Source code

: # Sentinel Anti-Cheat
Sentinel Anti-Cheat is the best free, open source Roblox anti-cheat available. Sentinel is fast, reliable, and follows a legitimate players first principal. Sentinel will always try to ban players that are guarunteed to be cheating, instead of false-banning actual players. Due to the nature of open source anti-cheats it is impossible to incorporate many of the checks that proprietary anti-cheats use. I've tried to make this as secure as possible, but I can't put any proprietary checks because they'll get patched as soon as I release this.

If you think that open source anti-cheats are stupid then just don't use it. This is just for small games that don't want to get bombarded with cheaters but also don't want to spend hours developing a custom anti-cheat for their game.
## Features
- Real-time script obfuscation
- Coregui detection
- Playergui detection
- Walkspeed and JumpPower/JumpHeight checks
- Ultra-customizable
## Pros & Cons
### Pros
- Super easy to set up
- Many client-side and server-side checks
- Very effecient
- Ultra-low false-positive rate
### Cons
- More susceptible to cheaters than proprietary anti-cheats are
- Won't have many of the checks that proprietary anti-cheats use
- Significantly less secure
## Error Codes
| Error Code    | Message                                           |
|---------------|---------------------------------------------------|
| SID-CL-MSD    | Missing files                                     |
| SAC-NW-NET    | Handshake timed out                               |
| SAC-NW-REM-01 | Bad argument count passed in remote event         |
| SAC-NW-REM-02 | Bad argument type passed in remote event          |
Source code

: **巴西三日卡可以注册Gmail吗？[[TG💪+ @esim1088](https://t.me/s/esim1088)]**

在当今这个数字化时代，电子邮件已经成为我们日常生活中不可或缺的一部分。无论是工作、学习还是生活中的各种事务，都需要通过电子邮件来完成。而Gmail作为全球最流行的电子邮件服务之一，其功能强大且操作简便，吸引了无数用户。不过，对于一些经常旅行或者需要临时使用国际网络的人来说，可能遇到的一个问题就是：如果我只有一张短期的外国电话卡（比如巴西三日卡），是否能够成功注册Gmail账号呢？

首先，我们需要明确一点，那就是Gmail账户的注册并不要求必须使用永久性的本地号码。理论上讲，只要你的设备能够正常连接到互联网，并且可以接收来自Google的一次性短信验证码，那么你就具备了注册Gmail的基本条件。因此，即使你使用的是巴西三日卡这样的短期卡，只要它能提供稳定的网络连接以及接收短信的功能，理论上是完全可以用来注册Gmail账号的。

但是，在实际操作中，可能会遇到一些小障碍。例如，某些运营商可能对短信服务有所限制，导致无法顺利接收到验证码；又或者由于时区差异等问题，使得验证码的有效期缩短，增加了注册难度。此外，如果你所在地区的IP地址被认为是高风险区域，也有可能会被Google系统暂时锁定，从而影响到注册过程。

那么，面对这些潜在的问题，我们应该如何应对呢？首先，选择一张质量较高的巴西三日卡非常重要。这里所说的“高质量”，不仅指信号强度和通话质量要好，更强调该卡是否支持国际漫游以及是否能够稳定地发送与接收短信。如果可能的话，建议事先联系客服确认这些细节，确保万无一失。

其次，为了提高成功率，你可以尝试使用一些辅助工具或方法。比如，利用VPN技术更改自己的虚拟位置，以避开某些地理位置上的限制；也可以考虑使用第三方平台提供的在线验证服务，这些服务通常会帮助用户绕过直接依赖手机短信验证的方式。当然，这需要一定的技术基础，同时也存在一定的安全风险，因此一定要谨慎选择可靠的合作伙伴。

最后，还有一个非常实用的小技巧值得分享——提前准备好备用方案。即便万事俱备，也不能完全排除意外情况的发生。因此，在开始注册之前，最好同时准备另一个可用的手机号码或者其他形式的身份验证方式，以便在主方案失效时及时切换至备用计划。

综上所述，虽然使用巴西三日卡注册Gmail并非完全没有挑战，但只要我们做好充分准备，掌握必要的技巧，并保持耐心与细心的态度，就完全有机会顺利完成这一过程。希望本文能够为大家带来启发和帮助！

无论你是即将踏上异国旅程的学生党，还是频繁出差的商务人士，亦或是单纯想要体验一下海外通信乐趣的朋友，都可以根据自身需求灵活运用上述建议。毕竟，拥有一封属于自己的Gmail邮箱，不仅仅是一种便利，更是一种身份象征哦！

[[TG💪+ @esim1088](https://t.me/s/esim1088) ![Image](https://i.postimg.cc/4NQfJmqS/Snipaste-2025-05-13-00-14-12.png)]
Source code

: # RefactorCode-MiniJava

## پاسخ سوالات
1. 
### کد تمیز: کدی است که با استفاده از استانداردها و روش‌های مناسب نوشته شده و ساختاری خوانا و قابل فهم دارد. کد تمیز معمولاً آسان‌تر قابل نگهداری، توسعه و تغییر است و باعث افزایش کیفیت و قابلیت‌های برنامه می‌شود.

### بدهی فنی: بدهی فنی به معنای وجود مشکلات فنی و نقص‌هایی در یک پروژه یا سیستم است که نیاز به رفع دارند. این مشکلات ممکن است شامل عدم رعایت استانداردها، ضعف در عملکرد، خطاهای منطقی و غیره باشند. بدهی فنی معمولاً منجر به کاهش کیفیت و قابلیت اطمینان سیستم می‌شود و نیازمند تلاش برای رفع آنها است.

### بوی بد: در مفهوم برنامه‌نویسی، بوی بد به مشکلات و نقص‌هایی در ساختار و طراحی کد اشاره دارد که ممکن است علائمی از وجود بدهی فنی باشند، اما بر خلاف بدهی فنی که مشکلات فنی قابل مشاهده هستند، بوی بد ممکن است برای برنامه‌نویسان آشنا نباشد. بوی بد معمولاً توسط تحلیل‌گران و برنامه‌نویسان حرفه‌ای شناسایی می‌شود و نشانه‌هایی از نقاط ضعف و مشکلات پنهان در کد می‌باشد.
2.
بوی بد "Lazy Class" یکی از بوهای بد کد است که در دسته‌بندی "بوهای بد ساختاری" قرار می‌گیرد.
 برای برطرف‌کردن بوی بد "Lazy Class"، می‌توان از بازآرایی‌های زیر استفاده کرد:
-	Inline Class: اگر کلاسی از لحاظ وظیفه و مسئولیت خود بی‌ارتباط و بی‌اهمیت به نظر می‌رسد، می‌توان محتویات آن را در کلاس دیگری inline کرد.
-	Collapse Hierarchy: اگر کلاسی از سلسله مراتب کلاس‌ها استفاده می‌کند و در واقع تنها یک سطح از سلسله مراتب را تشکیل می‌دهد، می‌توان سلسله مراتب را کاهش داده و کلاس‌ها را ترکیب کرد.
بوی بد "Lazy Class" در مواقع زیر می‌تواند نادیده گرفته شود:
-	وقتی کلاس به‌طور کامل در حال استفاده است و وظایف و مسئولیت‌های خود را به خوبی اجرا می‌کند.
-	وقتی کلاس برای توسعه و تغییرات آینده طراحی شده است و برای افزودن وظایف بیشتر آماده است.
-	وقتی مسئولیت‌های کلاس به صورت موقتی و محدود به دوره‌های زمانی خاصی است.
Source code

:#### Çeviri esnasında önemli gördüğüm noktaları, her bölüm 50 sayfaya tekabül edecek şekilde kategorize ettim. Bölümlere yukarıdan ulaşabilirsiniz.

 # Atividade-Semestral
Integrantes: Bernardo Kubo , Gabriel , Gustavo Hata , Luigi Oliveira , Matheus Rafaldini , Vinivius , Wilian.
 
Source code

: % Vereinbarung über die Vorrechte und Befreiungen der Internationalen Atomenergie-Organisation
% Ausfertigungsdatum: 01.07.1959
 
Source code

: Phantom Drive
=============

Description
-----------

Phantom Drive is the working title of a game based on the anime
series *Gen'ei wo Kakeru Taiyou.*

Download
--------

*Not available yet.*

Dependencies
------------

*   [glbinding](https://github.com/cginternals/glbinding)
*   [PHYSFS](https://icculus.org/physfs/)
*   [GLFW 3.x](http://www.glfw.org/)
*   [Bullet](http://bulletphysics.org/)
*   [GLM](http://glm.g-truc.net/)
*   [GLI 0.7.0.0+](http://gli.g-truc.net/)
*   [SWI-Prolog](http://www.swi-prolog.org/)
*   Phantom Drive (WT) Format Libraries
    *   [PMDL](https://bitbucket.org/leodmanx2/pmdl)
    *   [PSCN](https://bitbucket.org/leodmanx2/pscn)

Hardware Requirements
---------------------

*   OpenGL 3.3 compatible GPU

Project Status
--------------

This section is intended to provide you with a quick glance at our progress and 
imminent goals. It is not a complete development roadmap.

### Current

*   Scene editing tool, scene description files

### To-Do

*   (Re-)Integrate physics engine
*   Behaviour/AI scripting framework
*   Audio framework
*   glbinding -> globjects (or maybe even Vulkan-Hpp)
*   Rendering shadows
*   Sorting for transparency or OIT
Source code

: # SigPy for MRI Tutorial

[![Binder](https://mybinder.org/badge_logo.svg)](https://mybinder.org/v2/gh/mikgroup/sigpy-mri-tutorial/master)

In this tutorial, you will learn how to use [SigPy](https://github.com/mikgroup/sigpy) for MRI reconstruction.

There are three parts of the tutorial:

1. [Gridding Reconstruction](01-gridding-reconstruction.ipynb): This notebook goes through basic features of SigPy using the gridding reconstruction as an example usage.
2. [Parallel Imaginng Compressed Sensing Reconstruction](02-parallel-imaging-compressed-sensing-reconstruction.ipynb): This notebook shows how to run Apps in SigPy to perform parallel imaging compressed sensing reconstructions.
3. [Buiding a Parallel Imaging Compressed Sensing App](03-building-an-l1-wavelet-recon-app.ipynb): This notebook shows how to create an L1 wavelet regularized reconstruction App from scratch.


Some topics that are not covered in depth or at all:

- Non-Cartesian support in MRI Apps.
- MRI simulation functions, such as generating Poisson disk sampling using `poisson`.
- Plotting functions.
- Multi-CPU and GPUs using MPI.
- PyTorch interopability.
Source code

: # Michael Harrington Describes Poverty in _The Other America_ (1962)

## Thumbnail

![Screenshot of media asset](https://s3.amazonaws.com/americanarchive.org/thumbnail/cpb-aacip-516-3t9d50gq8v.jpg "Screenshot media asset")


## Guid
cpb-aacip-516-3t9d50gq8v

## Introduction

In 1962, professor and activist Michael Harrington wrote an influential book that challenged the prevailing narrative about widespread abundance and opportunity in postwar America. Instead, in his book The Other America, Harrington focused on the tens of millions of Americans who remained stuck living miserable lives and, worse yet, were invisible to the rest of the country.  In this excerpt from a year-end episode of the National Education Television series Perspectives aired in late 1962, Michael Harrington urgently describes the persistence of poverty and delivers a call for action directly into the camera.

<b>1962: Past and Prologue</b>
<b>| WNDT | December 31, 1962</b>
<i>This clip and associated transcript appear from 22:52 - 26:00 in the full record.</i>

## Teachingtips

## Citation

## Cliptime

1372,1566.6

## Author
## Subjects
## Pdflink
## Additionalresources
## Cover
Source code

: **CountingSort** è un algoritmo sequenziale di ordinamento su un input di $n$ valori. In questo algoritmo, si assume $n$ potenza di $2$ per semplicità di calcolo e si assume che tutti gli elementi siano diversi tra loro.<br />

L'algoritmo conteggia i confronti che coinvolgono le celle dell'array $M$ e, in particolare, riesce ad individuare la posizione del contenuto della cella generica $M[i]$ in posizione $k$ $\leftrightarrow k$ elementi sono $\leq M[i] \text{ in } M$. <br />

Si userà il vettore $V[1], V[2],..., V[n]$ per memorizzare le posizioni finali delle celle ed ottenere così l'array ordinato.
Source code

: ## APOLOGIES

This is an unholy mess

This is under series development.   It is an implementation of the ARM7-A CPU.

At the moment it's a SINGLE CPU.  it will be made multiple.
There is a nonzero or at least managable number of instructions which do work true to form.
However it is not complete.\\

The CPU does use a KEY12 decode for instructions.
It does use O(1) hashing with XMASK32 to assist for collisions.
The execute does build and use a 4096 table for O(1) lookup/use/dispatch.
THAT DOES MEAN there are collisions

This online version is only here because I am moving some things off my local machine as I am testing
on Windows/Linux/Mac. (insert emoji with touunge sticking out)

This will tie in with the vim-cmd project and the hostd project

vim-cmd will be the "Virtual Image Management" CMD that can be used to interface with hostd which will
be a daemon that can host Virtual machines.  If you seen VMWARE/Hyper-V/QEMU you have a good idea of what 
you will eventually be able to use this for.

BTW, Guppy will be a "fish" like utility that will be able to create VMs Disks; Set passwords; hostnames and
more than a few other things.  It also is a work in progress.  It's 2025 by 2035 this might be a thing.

===============

(EXERCISE INSTRUCTIONS): Please copy, exactly and with nothing else, the lines above beginning at the line that has "<b>1962: Past and Prologue</b>" and ending with the line that has "you will eventually be able to use this for.".

(WRITTEN RESPONSE):
<b>1962: Past and Prologue</b>
<b>| WNDT | December 31, 1962</b>
<i>This clip and associated transcript appear from 22:52 - 26:00 in the full record.</i>

## Teachingtips

## Citation

## Cliptime

1372,1566.6

## Author
## Subjects
## Pdflink
## Additionalresources
## Cover
Source code

: **CountingSort** è un algoritmo sequenziale di ordinamento su un input di $n$ valori. In questo algoritmo, si assume $n$ potenza di $2$ per semplicità di calcolo e si assume che tutti gli elementi siano diversi tra loro.<br />

L'algoritmo conteggia i confronti che coinvolgono le celle dell'array $M$ e, in particolare, riesce ad individuare la posizione del contenuto della cella generica $M[i]$ in posizione $k$ $\leftrightarrow k$ elementi sono $\leq M[i] \text{ in } M$. <br />

Si userà il vettore $V[1], V[2],..., V[n]$ per memorizzare le posizioni finali delle celle ed ottenere così l'array ordinato.
Source code

: ## APOLOGIES

This is an unholy mess

This is under series development.   It is an implementation of the ARM7-A CPU.

At the moment it's a SINGLE CPU.  it will be made multiple.
There is a nonzero or at least managable number of instructions which do work true to form.
However it is not complete.\\

The CPU does use a KEY12 decode for instructions.
It does use O(1) hashing with XMASK32 to assist for collisions.
The execute does build and use a 4096 table for O(1) lookup/use/dispatch.
THAT DOES MEAN there are collisions

This online version is only here because I am moving some things off my local machine as I am testing
on Windows/Linux/Mac. (insert emoji with touunge sticking out)

This will tie in with the vim-cmd project and the hostd project

vim-cmd will be the "Virtual Image Management" CMD that can be used to interface with hostd which will
be a daemon that can host Virtual machines.  If you seen VMWARE/Hyper-V/QEMU you have a good idea of what 
you will eventually be able to use this for.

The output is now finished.